As a correspondent in real-life Liberia, I followed the exploits of General Butt Naked, commander of the Butt Naked Brigade, whose troops went into combat with just their AK-47 rifles and their birthday suits, believing they could ward off enemy bullets with their flesh. (I have been lately told that the General has since found his calling with the Lord, has become a minister and is now referred to as "Reverend Butt Naked", although this I have not been able to independently confirm.)
In Africa, truth is often stranger than fiction--life imitating art. In depicting the lunacy of the place, Waugh got it just about right. If anything, he toned it down.
OF COURSE, in today's politically-correct world, Waugh might easily be dismissed as a racist, as a colonial-era imperialist who believed in European, that is, "white" superiority. And some of his descriptions and passages no doubt betray his less attractive instincts. For instance, he names the African wife of the European general "Black Bitch", and typically describes Africans in unflattering terms--like possessing a "soot black face" with "coal button eyes." In one jarring passage from Black Mischief, Waugh describes a scene of "a thousand darkies crooning and swaying on their haunches, white teeth flashing in the firelight." And the ending to Black Mischief has his hero Basil Seal at a tribal feast and mistakenly eating his one-time paramour, Prudence--the white man's worst fear of African cannibalism realized.

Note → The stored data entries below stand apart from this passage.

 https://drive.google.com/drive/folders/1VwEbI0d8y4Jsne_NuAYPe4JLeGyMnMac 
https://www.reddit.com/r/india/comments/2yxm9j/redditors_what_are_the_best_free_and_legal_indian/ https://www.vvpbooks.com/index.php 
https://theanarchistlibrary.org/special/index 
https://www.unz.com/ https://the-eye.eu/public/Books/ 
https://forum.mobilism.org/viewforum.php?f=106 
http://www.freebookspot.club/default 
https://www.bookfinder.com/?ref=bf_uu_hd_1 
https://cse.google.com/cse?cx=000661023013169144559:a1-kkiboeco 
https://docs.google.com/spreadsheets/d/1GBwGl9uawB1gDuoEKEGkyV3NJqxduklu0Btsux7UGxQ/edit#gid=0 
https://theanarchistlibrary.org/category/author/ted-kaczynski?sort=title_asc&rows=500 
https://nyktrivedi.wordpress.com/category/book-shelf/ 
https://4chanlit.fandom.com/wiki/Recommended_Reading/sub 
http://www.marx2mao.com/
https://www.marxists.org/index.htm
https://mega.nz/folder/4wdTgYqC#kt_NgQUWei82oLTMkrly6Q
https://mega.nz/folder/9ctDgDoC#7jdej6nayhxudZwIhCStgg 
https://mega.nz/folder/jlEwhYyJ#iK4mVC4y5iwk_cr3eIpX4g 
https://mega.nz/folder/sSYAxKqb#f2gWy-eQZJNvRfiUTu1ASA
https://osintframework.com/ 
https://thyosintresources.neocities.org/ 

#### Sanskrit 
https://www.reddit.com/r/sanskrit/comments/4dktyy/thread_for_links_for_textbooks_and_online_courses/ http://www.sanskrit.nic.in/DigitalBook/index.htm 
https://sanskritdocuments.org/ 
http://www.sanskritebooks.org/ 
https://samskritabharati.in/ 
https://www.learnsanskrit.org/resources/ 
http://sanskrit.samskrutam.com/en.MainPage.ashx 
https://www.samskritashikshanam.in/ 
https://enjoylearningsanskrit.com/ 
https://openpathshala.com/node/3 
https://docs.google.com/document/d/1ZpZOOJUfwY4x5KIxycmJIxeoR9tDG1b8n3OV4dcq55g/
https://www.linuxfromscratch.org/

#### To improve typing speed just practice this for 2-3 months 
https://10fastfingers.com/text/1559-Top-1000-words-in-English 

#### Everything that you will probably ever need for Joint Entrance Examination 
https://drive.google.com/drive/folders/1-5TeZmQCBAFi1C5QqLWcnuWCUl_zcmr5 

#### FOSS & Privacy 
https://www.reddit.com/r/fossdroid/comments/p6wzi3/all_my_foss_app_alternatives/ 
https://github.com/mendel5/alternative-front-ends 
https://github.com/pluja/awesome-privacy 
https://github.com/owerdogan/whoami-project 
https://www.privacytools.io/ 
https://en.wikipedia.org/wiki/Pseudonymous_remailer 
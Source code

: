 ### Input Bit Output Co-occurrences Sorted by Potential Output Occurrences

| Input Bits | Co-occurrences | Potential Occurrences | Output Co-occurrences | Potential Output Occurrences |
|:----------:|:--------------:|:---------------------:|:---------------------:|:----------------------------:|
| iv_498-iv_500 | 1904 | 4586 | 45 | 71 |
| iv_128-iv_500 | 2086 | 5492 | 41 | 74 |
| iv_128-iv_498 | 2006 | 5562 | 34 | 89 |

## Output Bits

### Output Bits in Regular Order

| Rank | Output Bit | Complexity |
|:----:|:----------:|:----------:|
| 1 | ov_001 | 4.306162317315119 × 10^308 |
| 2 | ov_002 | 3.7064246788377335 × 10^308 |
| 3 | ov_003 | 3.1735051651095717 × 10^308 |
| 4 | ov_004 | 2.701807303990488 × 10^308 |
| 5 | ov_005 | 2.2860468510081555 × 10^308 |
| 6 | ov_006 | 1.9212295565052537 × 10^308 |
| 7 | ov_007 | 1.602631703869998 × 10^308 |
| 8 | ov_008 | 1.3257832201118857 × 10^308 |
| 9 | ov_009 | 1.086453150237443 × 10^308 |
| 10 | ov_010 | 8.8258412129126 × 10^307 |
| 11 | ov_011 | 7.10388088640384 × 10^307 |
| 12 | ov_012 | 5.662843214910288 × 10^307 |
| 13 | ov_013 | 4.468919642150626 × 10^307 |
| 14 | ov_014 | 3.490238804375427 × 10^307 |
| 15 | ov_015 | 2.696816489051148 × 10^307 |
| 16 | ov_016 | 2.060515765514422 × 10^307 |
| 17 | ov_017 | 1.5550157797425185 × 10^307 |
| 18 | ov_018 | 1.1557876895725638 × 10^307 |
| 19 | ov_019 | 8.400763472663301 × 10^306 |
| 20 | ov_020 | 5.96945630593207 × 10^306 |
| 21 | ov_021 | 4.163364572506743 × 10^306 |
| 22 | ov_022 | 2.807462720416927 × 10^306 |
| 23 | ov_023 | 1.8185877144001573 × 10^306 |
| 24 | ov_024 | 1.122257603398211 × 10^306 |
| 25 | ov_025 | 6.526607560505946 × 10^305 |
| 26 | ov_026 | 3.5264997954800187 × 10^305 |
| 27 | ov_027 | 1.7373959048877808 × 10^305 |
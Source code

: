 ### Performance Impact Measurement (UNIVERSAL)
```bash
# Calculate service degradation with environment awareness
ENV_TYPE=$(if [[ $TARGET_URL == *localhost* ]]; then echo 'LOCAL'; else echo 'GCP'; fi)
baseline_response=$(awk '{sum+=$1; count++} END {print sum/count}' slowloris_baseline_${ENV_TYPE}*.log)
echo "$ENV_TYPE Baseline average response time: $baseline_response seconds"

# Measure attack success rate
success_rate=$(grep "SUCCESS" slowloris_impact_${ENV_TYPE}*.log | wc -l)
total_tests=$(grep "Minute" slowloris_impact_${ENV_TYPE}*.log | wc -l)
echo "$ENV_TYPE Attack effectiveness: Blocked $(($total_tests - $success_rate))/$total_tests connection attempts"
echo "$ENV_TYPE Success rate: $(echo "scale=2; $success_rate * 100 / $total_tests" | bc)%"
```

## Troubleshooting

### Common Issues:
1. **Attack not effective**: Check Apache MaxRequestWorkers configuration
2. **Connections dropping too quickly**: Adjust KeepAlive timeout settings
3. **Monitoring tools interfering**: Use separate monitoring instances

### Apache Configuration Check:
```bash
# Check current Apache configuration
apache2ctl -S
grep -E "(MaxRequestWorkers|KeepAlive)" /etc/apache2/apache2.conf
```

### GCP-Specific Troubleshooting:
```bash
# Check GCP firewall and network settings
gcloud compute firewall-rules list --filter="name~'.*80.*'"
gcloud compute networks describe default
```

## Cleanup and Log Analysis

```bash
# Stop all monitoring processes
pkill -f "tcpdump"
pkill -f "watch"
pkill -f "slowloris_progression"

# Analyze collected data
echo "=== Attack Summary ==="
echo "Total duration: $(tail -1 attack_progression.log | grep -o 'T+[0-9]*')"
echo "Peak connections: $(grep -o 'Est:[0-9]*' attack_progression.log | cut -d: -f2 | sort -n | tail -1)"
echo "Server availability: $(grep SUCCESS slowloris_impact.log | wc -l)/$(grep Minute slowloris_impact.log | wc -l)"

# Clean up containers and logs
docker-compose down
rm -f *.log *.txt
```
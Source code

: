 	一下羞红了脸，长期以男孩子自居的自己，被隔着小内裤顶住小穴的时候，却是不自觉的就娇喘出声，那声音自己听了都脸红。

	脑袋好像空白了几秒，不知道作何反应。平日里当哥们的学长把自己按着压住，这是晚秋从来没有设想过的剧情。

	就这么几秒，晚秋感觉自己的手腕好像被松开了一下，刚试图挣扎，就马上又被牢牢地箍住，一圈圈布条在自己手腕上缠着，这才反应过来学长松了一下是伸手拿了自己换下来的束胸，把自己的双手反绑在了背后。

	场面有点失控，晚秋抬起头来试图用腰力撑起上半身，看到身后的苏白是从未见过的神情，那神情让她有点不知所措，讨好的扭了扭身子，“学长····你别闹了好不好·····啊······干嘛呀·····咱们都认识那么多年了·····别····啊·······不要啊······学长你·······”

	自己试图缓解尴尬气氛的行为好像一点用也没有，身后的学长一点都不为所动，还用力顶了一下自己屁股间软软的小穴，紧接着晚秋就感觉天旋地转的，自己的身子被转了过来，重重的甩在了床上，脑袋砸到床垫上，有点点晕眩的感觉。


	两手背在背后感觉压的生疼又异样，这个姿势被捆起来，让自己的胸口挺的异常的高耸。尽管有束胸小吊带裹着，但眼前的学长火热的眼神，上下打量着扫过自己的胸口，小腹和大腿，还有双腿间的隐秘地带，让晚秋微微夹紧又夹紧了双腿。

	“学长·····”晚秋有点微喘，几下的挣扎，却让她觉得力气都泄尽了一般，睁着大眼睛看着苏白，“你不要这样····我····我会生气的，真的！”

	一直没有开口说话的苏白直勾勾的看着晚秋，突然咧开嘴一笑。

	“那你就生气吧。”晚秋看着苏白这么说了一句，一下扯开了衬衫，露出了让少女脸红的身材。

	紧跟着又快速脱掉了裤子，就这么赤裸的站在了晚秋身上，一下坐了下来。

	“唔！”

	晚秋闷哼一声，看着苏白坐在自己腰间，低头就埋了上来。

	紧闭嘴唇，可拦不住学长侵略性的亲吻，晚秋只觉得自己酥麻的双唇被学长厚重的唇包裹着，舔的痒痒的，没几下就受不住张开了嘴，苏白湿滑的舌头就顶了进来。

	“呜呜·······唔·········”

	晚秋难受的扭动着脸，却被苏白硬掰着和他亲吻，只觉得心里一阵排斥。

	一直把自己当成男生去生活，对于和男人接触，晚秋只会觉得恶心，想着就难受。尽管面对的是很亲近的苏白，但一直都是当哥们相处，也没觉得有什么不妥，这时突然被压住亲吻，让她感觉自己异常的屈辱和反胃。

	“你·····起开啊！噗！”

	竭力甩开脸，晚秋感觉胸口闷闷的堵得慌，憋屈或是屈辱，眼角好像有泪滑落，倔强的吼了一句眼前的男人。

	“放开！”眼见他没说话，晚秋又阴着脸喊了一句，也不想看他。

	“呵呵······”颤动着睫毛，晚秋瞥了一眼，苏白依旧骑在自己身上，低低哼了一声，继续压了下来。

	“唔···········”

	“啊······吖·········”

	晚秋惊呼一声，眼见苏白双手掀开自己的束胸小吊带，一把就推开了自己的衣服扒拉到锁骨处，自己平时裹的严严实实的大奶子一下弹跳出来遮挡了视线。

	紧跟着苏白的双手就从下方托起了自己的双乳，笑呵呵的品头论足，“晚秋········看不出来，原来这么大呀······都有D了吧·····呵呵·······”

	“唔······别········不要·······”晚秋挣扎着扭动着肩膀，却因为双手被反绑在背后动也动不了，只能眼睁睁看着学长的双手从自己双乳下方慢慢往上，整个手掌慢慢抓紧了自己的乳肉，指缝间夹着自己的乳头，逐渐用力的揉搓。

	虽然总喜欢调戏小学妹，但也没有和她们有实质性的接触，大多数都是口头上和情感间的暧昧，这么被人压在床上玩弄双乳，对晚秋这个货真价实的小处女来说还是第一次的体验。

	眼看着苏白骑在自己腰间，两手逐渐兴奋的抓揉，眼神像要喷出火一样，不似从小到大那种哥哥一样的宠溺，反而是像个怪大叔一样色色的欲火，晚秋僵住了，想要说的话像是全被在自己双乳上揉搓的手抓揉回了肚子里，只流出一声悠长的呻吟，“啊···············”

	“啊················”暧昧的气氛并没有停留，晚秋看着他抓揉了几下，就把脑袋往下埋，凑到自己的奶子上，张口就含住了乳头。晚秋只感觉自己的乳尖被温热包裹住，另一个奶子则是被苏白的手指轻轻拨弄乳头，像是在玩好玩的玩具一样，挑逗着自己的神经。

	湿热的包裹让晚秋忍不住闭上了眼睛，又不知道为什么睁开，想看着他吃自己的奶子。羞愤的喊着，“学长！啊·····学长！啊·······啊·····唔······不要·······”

But dismissing Waugh simply as a racist would be, first, misguided. As Deedes, a Waugh fan and protege, points out, the author did in fact have sympathies with the Italians as they prepared to invade Abyssinia, and perhaps this was due to Waugh's inherent belief that the white, Christian, European nation was on a "civilizing mission" in Africa. But as Deedes so succinctly puts it in his memoir, "A lifetime in journalism has taught me that people have to be judged in the context of their times, and that is what newspapers and television so often overlook."